**Data supplied**.
Segment Open
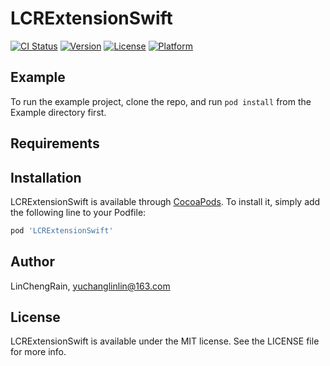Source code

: # LCRExtensionSwift

[![CI Status](https://img.shields.io/travis/LinChengRain/LCRExtensionSwift.svg?style=flat)](https://travis-ci.org/LinChengRain/LCRExtensionSwift)
[![Version](https://img.shields.io/cocoapods/v/LCRExtensionSwift.svg?style=flat)](https://cocoapods.org/pods/LCRExtensionSwift)
[![License](https://img.shields.io/cocoapods/l/LCRExtensionSwift.svg?style=flat)](https://cocoapods.org/pods/LCRExtensionSwift)
[![Platform](https://img.shields.io/cocoapods/p/LCRExtensionSwift.svg?style=flat)](https://cocoapods.org/pods/LCRExtensionSwift)

## Example

To run the example project, clone the repo, and run `pod install` from the Example directory first.

## Requirements

## Installation

LCRExtensionSwift is available through [CocoaPods](https://cocoapods.org). To install
it, simply add the following line to your Podfile:

```ruby
pod 'LCRExtensionSwift'
```

## Author

LinChengRain, yuchanglinlin@163.com

## License

LCRExtensionSwift is available under the MIT license. See the LICENSE file for more info.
Segment Closed
**Task instructions**. With the pictures set aside, please write out all of the records above exactly.

**Written response**.
Source code

: # LCRExtensionSwift

[![CI Status](https://img.shields.io/travis/LinChengRain/LCRExtensionSwift.svg?style=flat)](https://travis-ci.org/LinChengRain/LCRExtensionSwift)
[![Version](https://img.shields.io/cocoapods/v/LCRExtensionSwift.svg?style=flat)](https://cocoapods.org/pods/LCRExtensionSwift)
[![License](https://img.shields.io/cocoapods/l/LCRExtensionSwift.svg?style=flat)](https://cocoapods.org/pods/LCRExtensionSwift)
[![Platform](https://img.shields.io/cocoapods/p/LCRExtensionSwift.svg?style=flat)](https://cocoapods.org/pods/LCRExtensionSwift)

## Example

To run the example project, clone the repo, and run `pod install` from the Example directory first.

## Requirements

## Installation

LCRExtensionSwift is available through [CocoaPods](https://cocoapods.org). To install
it, simply add the following line to your Podfile:

```ruby
pod 'LCRExtensionSwift'
```

## Author

LinChengRain, yuchanglinlin@163.com

## License

LCRExtensionSwift is available under the MIT license. See the LICENSE file for more info.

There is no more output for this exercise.